WHAT IS NEEDED: Every line of the records below from the line with "1168.0,1.4897330274248318e-11" up to and including the line with "1208.0,9.012070402631413e-12" must be reproduced exactly, and no line outside that range.

Extracted data entries:

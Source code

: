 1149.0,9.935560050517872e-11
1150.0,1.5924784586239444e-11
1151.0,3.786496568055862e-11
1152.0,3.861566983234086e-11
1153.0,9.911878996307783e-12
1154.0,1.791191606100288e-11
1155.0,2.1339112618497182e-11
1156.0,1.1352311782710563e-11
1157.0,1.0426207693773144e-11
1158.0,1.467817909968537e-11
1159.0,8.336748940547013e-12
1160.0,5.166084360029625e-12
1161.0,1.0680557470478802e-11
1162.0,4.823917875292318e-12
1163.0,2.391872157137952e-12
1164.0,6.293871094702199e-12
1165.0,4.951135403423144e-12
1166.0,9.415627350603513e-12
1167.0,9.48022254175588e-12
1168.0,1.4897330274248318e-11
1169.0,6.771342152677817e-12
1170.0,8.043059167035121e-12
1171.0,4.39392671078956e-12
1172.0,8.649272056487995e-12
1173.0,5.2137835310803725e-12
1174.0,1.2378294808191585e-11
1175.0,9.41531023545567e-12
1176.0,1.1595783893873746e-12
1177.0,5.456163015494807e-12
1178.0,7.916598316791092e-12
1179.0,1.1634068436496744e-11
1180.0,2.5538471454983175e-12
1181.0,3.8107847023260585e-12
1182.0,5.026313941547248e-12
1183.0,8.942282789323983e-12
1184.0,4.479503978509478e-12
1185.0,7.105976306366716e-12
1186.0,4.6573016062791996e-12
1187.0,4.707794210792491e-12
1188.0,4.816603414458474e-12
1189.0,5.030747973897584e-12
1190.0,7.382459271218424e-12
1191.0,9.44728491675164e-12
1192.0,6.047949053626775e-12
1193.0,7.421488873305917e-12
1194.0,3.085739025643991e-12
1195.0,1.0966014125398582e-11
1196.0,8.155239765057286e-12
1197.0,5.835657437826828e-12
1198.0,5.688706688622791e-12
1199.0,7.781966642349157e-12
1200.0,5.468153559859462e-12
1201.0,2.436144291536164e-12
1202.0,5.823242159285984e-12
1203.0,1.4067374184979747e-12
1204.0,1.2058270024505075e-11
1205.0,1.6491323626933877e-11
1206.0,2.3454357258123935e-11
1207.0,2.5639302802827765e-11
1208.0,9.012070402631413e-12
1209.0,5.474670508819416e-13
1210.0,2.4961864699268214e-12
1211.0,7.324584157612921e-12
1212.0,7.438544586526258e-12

OUTPUT FOR THIS EXERCISE:
1168.0,1.4897330274248318e-11
1169.0,6.771342152677817e-12
1170.0,8.043059167035121e-12
1171.0,4.39392671078956e-12
1172.0,8.649272056487995e-12
1173.0,5.2137835310803725e-12
1174.0,1.2378294808191585e-11
1175.0,9.41531023545567e-12
1176.0,1.1595783893873746e-12
1177.0,5.456163015494807e-12
1178.0,7.916598316791092e-12
1179.0,1.1634068436496744e-11
1180.0,2.5538471454983175e-12
1181.0,3.8107847023260585e-12
1182.0,5.026313941547248e-12
1183.0,8.942282789323983e-12
1184.0,4.479503978509478e-12
1185.0,7.105976306366716e-12
1186.0,4.6573016062791996e-12
1187.0,4.707794210792491e-12
1188.0,4.816603414458474e-12
1189.0,5.030747973897584e-12
1190.0,7.382459271218424e-12
1191.0,9.44728491675164e-12
1192.0,6.047949053626775e-12
1193.0,7.421488873305917e-12
1194.0,3.085739025643991e-12
1195.0,1.0966014125398582e-11
1196.0,8.155239765057286e-12
1197.0,5.835657437826828e-12
1198.0,5.688706688622791e-12
1199.0,7.781966642349157e-12
1200.0,5.468153559859462e-12
1201.0,2.436144291536164e-12
1202.0,5.823242159285984e-12
1203.0,1.4067374184979747e-12
1204.0,1.2058270024505075e-11
1205.0,1.6491323626933877e-11
1206.0,2.3454357258123935e-11
1207.0,2.5639302802827765e-11
1208.0,9.012070402631413e-12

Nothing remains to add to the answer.